• _EXCERPTED RECORDS_:
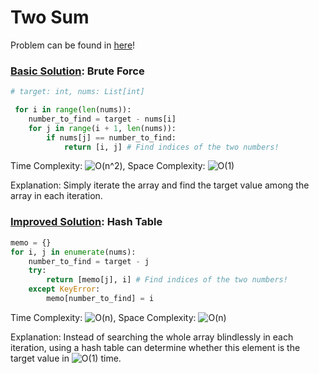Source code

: # Two Sum

Problem can be found in [here](https://leetcode.com/problems/two-sum/)!

### [Basic Solution](/Array/1-TwoSum/basicSolution.py): Brute Force

```python
# target: int, nums: List[int]

 for i in range(len(nums)):
    number_to_find = target - nums[i]
    for j in range(i + 1, len(nums)):
        if nums[j] == number_to_find:
            return [i, j] # Find indices of the two numbers!
```

Time Complexity: ![O(n^2)](<https://latex.codecogs.com/svg.image?\inline&space;O(n^2)>), Space Complexity: ![O(1)](<https://latex.codecogs.com/svg.image?\inline&space;O(1)>)

Explanation: Simply iterate the array and find the target value among the array in each iteration.

### [Improved Solution](/Array/1-TwoSum/improvedSolution.py): Hash Table

```python
memo = {}
for i, j in enumerate(nums):
    number_to_find = target - j
    try:
        return [memo[j], i] # Find indices of the two numbers!
    except KeyError:
        memo[number_to_find] = i
```

Time Complexity: ![O(n)](<https://latex.codecogs.com/svg.image?\inline&space;O(n)>), Space Complexity: ![O(n)](<https://latex.codecogs.com/svg.image?\inline&space;O(n)>)

Explanation: Instead of searching the whole array blindlessly in each iteration, using a hash table can determine whether this element is the target value in ![O(1)](<https://latex.codecogs.com/svg.image?\inline&space;O(1)>) time.
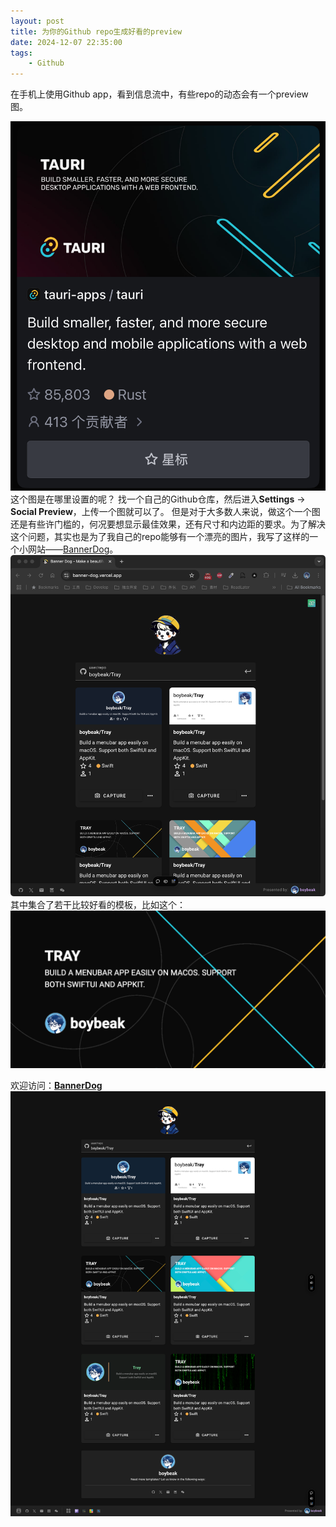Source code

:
 ```yaml
---
layout: post
title: 为你的Github repo生成好看的preview
date: 2024-12-07 22:35:00
tags:
    - Github
---
```


在手机上使用Github app，看到信息流中，有些repo的动态会有一个preview图。
<!-- more -->
![BannerDog-repo](/assets/images/BannerDog-repo.png)
这个图是在哪里设置的呢？
找一个自己的Github仓库，然后进入**Settings** -> **Social Preview**，上传一个图就可以了。
但是对于大多数人来说，做这个一个图还是有些许门槛的，何况要想显示最佳效果，还有尺寸和内边距的要求。为了解决这个问题，其实也是为了我自己的repo能够有一个漂亮的图片，我写了这样的一个小网站——[BannerDog](https://banner-dog.vercel.app/)。
![BannerDog-web](/assets/images/BannerDog-web.png)
其中集合了若干比较好看的模板，比如这个：
![TrayBanner](/assets/images/Tray-banner.png)

欢迎访问：**[BannerDog](https://banner-dog.vercel.app/)**
![website-capture](/assets/images/capture-banner-dog.png)
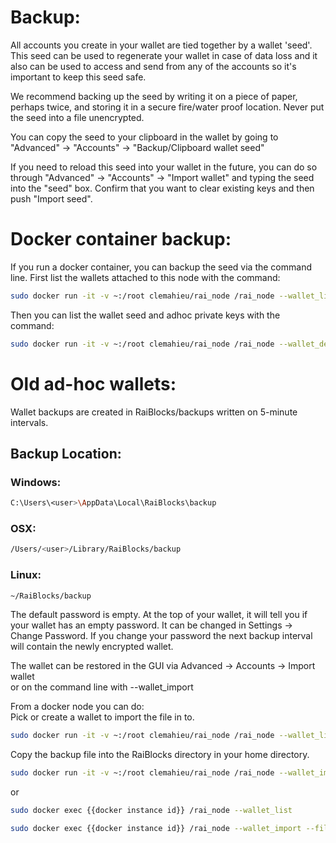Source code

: # Backup:
All accounts you create in your wallet are tied together by a wallet 'seed'.  This seed can be used to regenerate your wallet in case of data loss and it also can be used to access and send from any of the accounts so it's important to keep this seed safe.

We recommend backing up the seed by writing it on a piece of paper, perhaps twice, and storing it in a secure fire/water proof location.  Never put the seed into a file unencrypted.

You can copy the seed to your clipboard in the wallet by going to "Advanced" -> "Accounts" -> "Backup/Clipboard wallet seed"

If you need to reload this seed into your wallet in the future, you can do so through "Advanced" -> "Accounts" -> "Import wallet" and typing the seed into the "seed" box.  Confirm that you want to clear existing keys and then push "Import seed".

# Docker container backup:  
If you run a docker container, you can backup the seed via the command line.  First list the wallets attached to this node with the command:  

```bash
sudo docker run -it -v ~:/root clemahieu/rai_node /rai_node --wallet_list
```

Then you can list the wallet seed and adhoc private keys with the command:  
```bash
sudo docker run -it -v ~:/root clemahieu/rai_node /rai_node --wallet_decrypt_unsafe --wallet={{wallet}} --password={{password}}
```  
# Old ad-hoc wallets:
Wallet backups are created in RaiBlocks/backups written on 5-minute intervals.
## Backup Location:  
### Windows: 
```bash
C:\Users\<user>\AppData\Local\RaiBlocks\backup
```  

### OSX: 
```bash
/Users/<user>/Library/RaiBlocks/backup
```

### Linux: 
```bash
~/RaiBlocks/backup  
```
The default password is empty.  At the top of your wallet, it will tell you if your wallet has an empty password.  It can be changed in Settings -> Change Password.  If you change your password the next backup interval will contain the newly encrypted wallet.

The wallet can be restored in the GUI via Advanced -> Accounts -> Import wallet  
or on the command line with --wallet_import

From a docker node you can do:  
Pick or create a wallet to import the file in to.  

```bash
sudo docker run -it -v ~:/root clemahieu/rai_node /rai_node --wallet_list
```  
Copy the backup file into the RaiBlocks directory in your home directory.  

```bash
sudo docker run -it -v ~:/root clemahieu/rai_node /rai_node --wallet_import --file=/root/RaiBlocks/{{backup.json}} --wallet={{destination wallet}} --password={{password}}
```
or
```bash
sudo docker exec {{docker instance id}} /rai_node --wallet_list
```
```bash
sudo docker exec {{docker instance id}} /rai_node --wallet_import --file=/root/RaiBlocks/{backup.json} --wallet={{destination wallet}} --password={{password}}
```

• _TASK PROMPT_: Each line of the data that includes "keys" should be copied.

• _ANSWER SPACE_:
If you need to reload this seed into your wallet in the future, you can do so through "Advanced" -> "Accounts" -> "Import wallet" and typing the seed into the "seed" box.  Confirm that you want to clear existing keys and then push "Import seed".
Then you can list the wallet seed and adhoc private keys with the command:  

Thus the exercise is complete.